Marion Stokes: A woman who taped 30 years of TV news - onemoresoop
https://www.bbc.com/news/av/world-us-canada-48190528/marion-stokes-the-woman-who-taped-30-years-of-tv-news
======
DoubleGlazing
Transdiffusion, a small UK based group of TV presentation enthusiasts, have
been recording and archiving material related to TV logos, idents and
presentation since the 1950s.

[https://www.transdiffusion.org/](https://www.transdiffusion.org/)

------
11thEarlOfMar
Also recently seen on HN: This gentleman recorded 55,000 boxing matches over
40 years:

[https://news.ycombinator.com/item?id=19471312](https://news.ycombinator.com/item?id=19471312)

------
dredmorbius
In the US there is the Vanderbilt Television News Archive, dating to 1968:

 _The core collection of the Archive consists of regularly scheduled newscasts
from ABC, CBS, NBC, CNN and Fox News. Special news reports are recorded in
addition to these newscasts, including material from other networks. We record
broadcasts as they are televised, provide the widest access allowable within
copyright for scholarship and research, and preserve the content for future
generations. The database currently includes 1,116,752 records, including
abstracts at the story level of regular evening newscasts and catalog records
for each special news report._

[https://tvnews.vanderbilt.edu](https://tvnews.vanderbilt.edu)

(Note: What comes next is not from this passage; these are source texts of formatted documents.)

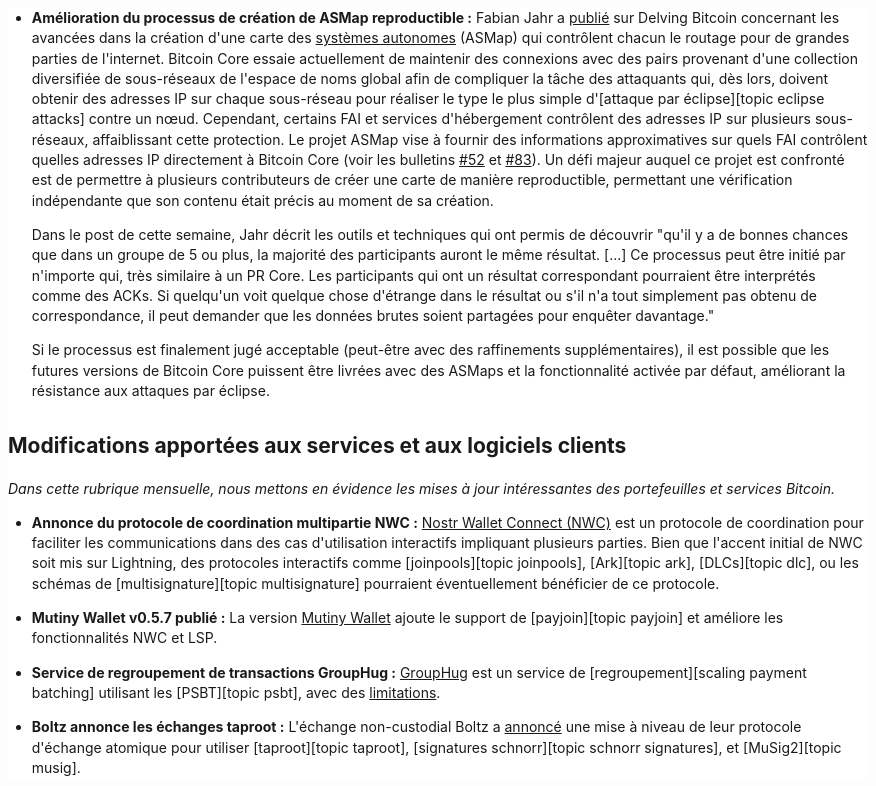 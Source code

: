 - **Amélioration du processus de création de ASMap reproductible :** Fabian Jahr a [publié][jahr
  asmap] sur Delving Bitcoin concernant les avancées dans la création d'une carte des [systèmes
  autonomes][] (ASMap) qui contrôlent chacun le routage pour de grandes parties de l'internet. Bitcoin
  Core essaie actuellement de maintenir des connexions avec des pairs provenant d'une collection
  diversifiée de sous-réseaux de l'espace de noms global afin de compliquer la tâche des attaquants qui, dès lors,
  doivent obtenir des adresses IP sur chaque sous-réseau pour réaliser le type le plus simple d'[attaque par
  éclipse][topic eclipse attacks] contre un nœud. Cependant, certains FAI et services d'hébergement
  contrôlent des adresses IP sur plusieurs sous-réseaux, affaiblissant cette protection. Le projet
  ASMap vise à fournir des informations approximatives sur quels FAI contrôlent quelles adresses IP
  directement à Bitcoin Core (voir les bulletins [#52][news52 asmap] et [#83][news83 asmap]). Un défi
  majeur auquel ce projet est confronté est de permettre à plusieurs contributeurs de créer une carte
  de manière reproductible, permettant une vérification indépendante que son contenu était précis au
  moment de sa création.

  Dans le post de cette semaine, Jahr décrit les outils et techniques qui ont permis de découvrir "qu'il y
  a de bonnes chances que dans un groupe de 5 ou plus, la majorité des participants auront le même
  résultat. [...] Ce processus peut être initié par n'importe qui, très similaire à un PR Core. Les
  participants qui ont un résultat correspondant pourraient être interprétés comme des ACKs. Si
  quelqu'un voit quelque chose d'étrange dans le résultat ou s'il n'a tout simplement pas obtenu de
  correspondance, il peut demander que les données brutes soient partagées pour enquêter
  davantage."

  Si le processus est finalement jugé acceptable (peut-être avec des raffinements supplémentaires), il
  est possible que les futures versions de Bitcoin Core puissent être livrées avec des ASMaps et la
  fonctionnalité activée par défaut, améliorant la résistance aux attaques par éclipse.

## Modifications apportées aux services et aux logiciels clients

*Dans cette rubrique mensuelle, nous mettons en évidence les mises à jour
intéressantes des portefeuilles et services Bitcoin.*

- **Annonce du protocole de coordination multipartie NWC :**
  [Nostr Wallet Connect (NWC)][nwc blog] est un protocole de coordination pour faciliter les
  communications dans des cas d'utilisation interactifs impliquant plusieurs parties. Bien que
  l'accent initial de NWC soit mis sur Lightning, des protocoles interactifs comme [joinpools][topic
  joinpools], [Ark][topic ark], [DLCs][topic dlc], ou les schémas de [multisignature][topic
  multisignature] pourraient éventuellement bénéficier de ce protocole.

- **Mutiny Wallet v0.5.7 publié :**
  La version [Mutiny Wallet][mutiny github] ajoute le support de [payjoin][topic payjoin]
  et améliore les fonctionnalités NWC et LSP.

- **Service de regroupement de transactions GroupHug :**
  [GroupHug][grouphug github] est un service de [regroupement][scaling payment batching] utilisant les
  [PSBT][topic psbt], avec des [limitations][grouphug blog].

- **Boltz annonce les échanges taproot :**
  L'échange non-custodial Boltz a [annoncé][boltz blog] une mise à niveau
  de leur protocole d'échange atomique pour utiliser [taproot][topic
  taproot], [signatures schnorr][topic schnorr signatures], et [MuSig2][topic musig].


[news283 coingrinder]: /fr/newsletters/2024/01/03/#nouvelles-strategies-de-selection-de-pieces
[news52 asmap]: /en/newsletters/2019/06/26/#differentiating-peers-based-on-asn-instead-of-address-prefix
[news83 asmap]: /en/newsletters/2020/02/05/#bitcoin-core-16702
[jahr asmap]: https://delvingbitcoin.org/t/asmap-creation-process/548
[systèmes autonomes]: https://en.wikipedia.org/wiki/Autonomous_system_(Internet)
[daftuar feerate rule]: https://delvingbitcoin.org/t/mempool-incentive-compatibility/553#feerate-rule-9
[news288 rbfr]: /fr/newsletters/2024/02/07/#proposition-de-remplacement-par-feerate-pour-echapper-au-pinning
[daftuar incompatible]: https://delvingbitcoin.org/t/mempool-incentive-compatibility/553#using-feerate-diagrams-as-an-rbf-policy-tool-13
[daftuar incentive]: https://delvingbitcoin.org/t/mempool-incentive-compatibility/553
[news285 64bit]: /fr/newsletters/2024/01/17/#proposition-de-soft-fork-pour-l-arithmetique-sur-64-bits
[dnssec]: https://en.wikipedia.org/wiki/Domain_Name_System_Security_Extensions
[corallo dns]: https://delvingbitcoin.org/t/human-readable-bitcoin-payment-instructions/542/
[dns bip]: https://github.com/TheBlueMatt/bips/blob/d46a29ff4b4ac27210bc81474ae18e4802141324/bip-XXXX.mediawiki
[dns bolt]: https://github.com/lightning/bolts/pull/1136
[dns blip]: https://github.com/lightning/blips/pull/32
[dnssec-prover]: https://github.com/TheBlueMatt/dnssec-prover
[dns demo]: http://http-dns-prover.as397444.net/
[news278 dns]: /fr/newsletters/2023/11/22/#adresses-ln-compatibles-avec-les-offres
[news166 tluv]: /en/newsletters/2021/09/15/#amount-introspection
[64bit discuss]: https://delvingbitcoin.org/t/64-bit-arithmetic-soft-fork/397
[stewart inout]: https://delvingbitcoin.org/t/op-inout-amount/549
[thunderbiscuit ecash]: https://delvingbitcoin.org/t/building-intuition-for-the-cashu-blind-signature-scheme/506
[schéma de signature aveugle]: https://en.wikipedia.org/wiki/Blind_signature
[chaumian ecash]: https://en.wikipedia.org/wiki/Ecash
[openalias]: https://openalias.org/
[cashu]: https://github.com/cashubtc/nuts
[bip inout]: https://github.com/Christewart/bips/blob/92c108136a0400b3a2fd66ea6c291ec317ee4a01/bip-op-inout-amount.mediawiki
[mempool series]: /fr/blog/waiting-for-confirmation/
[Core Lightning 24.02rc1]: https://github.com/ElementsProject/lightning/releases/tag/v24.02rc1
[nwc blog]: https://blog.getalby.com/scaling-bitcoin-apps/
[mutiny github]: https://github.com/MutinyWallet/mutiny-web
[grouphug blog]: https://peachbitcoin.com/blog/group-hug/
[grouphug github]: https://github.com/Peach2Peach/groupHug
[boltz blog]: https://blog.boltz.exchange/p/introducing-taproot-swaps-putting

[https://tvnews.vanderbilt.edu/about](https://tvnews.vanderbilt.edu/about)

The archive itself is not publicly viewable online, but the rundowns are
(including national advertising spots running with the programmes), and are
text searchable. Trends in programme length, topics, and to some extent
quality and bias, are evident. It's a hugely useful, little-known, treasure.

Example; every nightly news story on "privacy" since 1968:

[https://tvnews.vanderbilt.edu/search?utf8=&query=privacy&but...](https://tvnews.vanderbilt.edu/search?utf8=&query=privacy&button=)

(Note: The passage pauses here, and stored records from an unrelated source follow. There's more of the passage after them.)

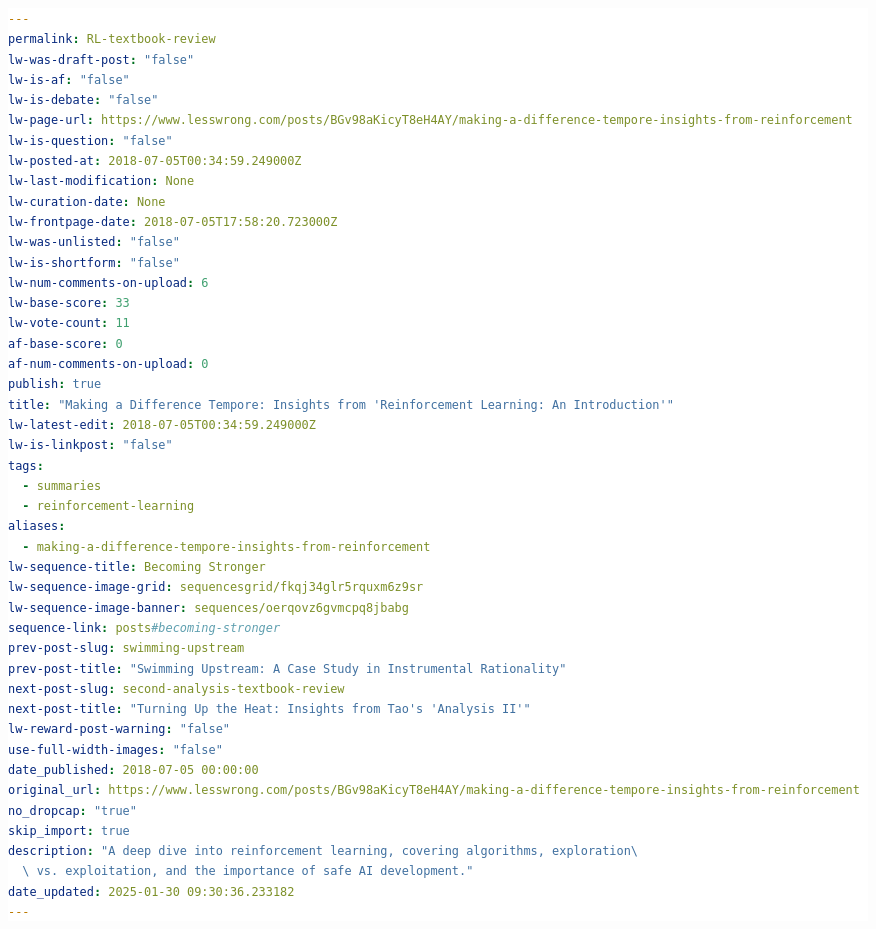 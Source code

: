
 ```yaml
---
permalink: RL-textbook-review
lw-was-draft-post: "false"
lw-is-af: "false"
lw-is-debate: "false"
lw-page-url: https://www.lesswrong.com/posts/BGv98aKicyT8eH4AY/making-a-difference-tempore-insights-from-reinforcement
lw-is-question: "false"
lw-posted-at: 2018-07-05T00:34:59.249000Z
lw-last-modification: None
lw-curation-date: None
lw-frontpage-date: 2018-07-05T17:58:20.723000Z
lw-was-unlisted: "false"
lw-is-shortform: "false"
lw-num-comments-on-upload: 6
lw-base-score: 33
lw-vote-count: 11
af-base-score: 0
af-num-comments-on-upload: 0
publish: true
title: "Making a Difference Tempore: Insights from 'Reinforcement Learning: An Introduction'"
lw-latest-edit: 2018-07-05T00:34:59.249000Z
lw-is-linkpost: "false"
tags:
  - summaries
  - reinforcement-learning
aliases:
  - making-a-difference-tempore-insights-from-reinforcement
lw-sequence-title: Becoming Stronger
lw-sequence-image-grid: sequencesgrid/fkqj34glr5rquxm6z9sr
lw-sequence-image-banner: sequences/oerqovz6gvmcpq8jbabg
sequence-link: posts#becoming-stronger
prev-post-slug: swimming-upstream
prev-post-title: "Swimming Upstream: A Case Study in Instrumental Rationality"
next-post-slug: second-analysis-textbook-review
next-post-title: "Turning Up the Heat: Insights from Tao's 'Analysis II'"
lw-reward-post-warning: "false"
use-full-width-images: "false"
date_published: 2018-07-05 00:00:00
original_url: https://www.lesswrong.com/posts/BGv98aKicyT8eH4AY/making-a-difference-tempore-insights-from-reinforcement
no_dropcap: "true"
skip_import: true
description: "A deep dive into reinforcement learning, covering algorithms, exploration\
  \ vs. exploitation, and the importance of safe AI development."
date_updated: 2025-01-30 09:30:36.233182
---
```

Archives, including (again, text-searchable) close captioning, here at the
Internet Archive
([https://archive.org/details/tv](https://archive.org/details/tv)), are hugely
useful to researchers and even investigative reporters. Here at WashPo:

[https://www.washingtonpost.com/politics/2019/04/08/televisio...](https://www.washingtonpost.com/politics/2019/04/08/television-
news-coverage-democrats-is-uneven-not-way-you-might-think/)

Andrew Tyndall, independent news analyst, has monitored TV news since 1988,
publishing review and data at The Tyndall Report:

[http://tyndallreport.com](http://tyndallreport.com)

------
legooolas
Would be interesting to know if those tapes have Teletext info which can also
be recovered, as well as the news video:

    
    
      https://github.com/ali1234/vhs-teletext/
    

(Not sure whether this works in the US, as I'm in the UK)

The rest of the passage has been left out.